新たな成長企業が誕生しやすい環境が整っているのも米国市場の魅力だが、既存企業のビジネスの新陳代謝も活発だ。不採算部門を売却して有望な分野に資産を集中させる傾向が顕著となっている。
例えば、米国ヤフーがネット事業を売却したり、GEが金融部門を売却したりするなど、それまでの主力事業であったとしても、将来性がなければ手放すことを厭わない。株主の利益を第一に考えなければならないからだ。結果、日本と比べると株式の配当利回りも高くなる。
このように投資対象として圧倒的な魅力を持つ米国市場だが、米国株に直接投資をしたことのない投資家にとっては、ハードルが高い気がするかもしれない。しかし、一部の証券会社では日本株と同じ感覚で売買をすることができる。
そのうちのひとつ、マネックス証券では、国内最多の約3000銘柄を扱っている。手数料も「5ドルから」と業界最安水準だ。また「初回入金日から20日間の米国株取引手数料をキャッシュバック」するプログラム(※詳細はマネックス証券HPを参照)を実施するなど、米国株初心者の投資機会拡大もサポートしている。
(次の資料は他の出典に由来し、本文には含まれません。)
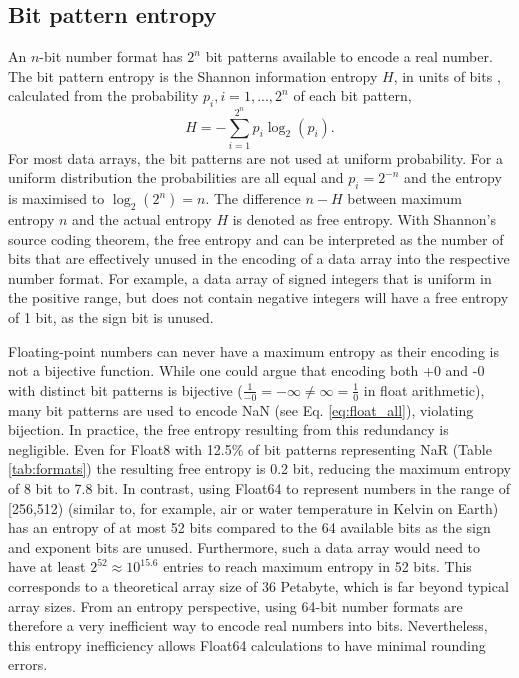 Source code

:\subsection{Bit pattern entropy}
\label{sec:bitpattern_entropy}

An $n$-bit number format has $2^n$ bit patterns available to encode a real number. The bit pattern entropy is the
Shannon information entropy $H$, in units of bits \citep{Shannon1948}, calculated from the probability $p_i, i = 1,...,2^n$ of each bit pattern,
	\begin{equation}
	H = - \sum_{i=1}^{2^n} p_i \log_2(p_i).
	\end{equation}
For most data arrays, the bit patterns are not used at uniform probability. For a uniform distribution the probabilities are all equal and
$p_i = 2^{-n}$ and the entropy is maximised to $\log_2(2^n) = n$. The difference $n-H$ between maximum entropy $n$ and
the actual entropy $H$ is denoted as free entropy. With Shannon's source coding theorem, the free entropy and can be interpreted as
the number of bits that are effectively unused in the encoding of a data array into the respective number format. For example, a data
array of signed integers that is uniform in the positive range, but does not contain negative integers will have a free entropy of 1 bit,
as the sign bit is unused.

Floating-point numbers can never have a maximum entropy as their encoding is not a bijective function. While one could argue
that encoding both +0 and -0 with distinct bit patterns is bijective ($\tfrac{1}{-0} = -\infty \neq \infty = \tfrac{1}{0}$ in float arithmetic),
many bit patterns are used to encode NaN (see Eq. \ref{eq:float_all}), violating bijection. In practice, the free entropy resulting
from this redundancy is negligible. Even for Float8 with 12.5\% of bit patterns representing NaR (Table \ref{tab:formats}) the 
resulting free entropy is 0.2 bit, reducing the maximum entropy of 8 bit to 7.8 bit. In contrast, using Float64 to represent 
numbers in the range of [256,512) (similar to, for example, air or water temperature in Kelvin on Earth) has an entropy of at 
most 52 bits compared to the 64 available bits as the sign and exponent bits are unused. Furthermore, such a data array
would need to have at least $2^{52} \approx 10^{15.6}$ entries to reach maximum entropy in 52 bits. This corresponds to
a theoretical array size of 36 Petabyte, which is far beyond typical array sizes. From an entropy perspective, using 64-bit number
formats are therefore a very inefficient way to encode real numbers into bits. Nevertheless, this entropy inefficiency allows
Float64 calculations to have minimal rounding errors.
さらに、米国株は1株から取引できるから、“お試し投資”もしやすい。人気のアップル株にも1万円程度から投資可能だ。
一方で米国株投資には注意しなければならない点もある。ひとつは為替リスクがあることだ。米国株はドルで売買するので、株を買う前に資金(日本円)をドルに交換しておく必要がある。同社では、口座に資金をプールしておくこともできるので、為替相場を見て円高のときに両替しておくこともできるわけだ。
また、日本時間の夜に株式市場が開いているため、眠っている間に相場が大きく動く可能性もある。そんなときに大きな損失を抱えないために、取引を始める際には利益確定の注文や損切り注文も同時に発注しておくのが安心だろう。
成長力の高い市場に投資をするのは、株式投資の基本的な考え方だ。そのうえで、米国市場は申し分ない可能性を秘めている。一方でその成長性から株価上昇が続けば割高水準になりやすく、買い時を逃してしまうこともあるだろう。過去20年の実績を顧みれば、どれだけ早く米国株投資を始められるかも、今後の成功のポイントになるかもしれない。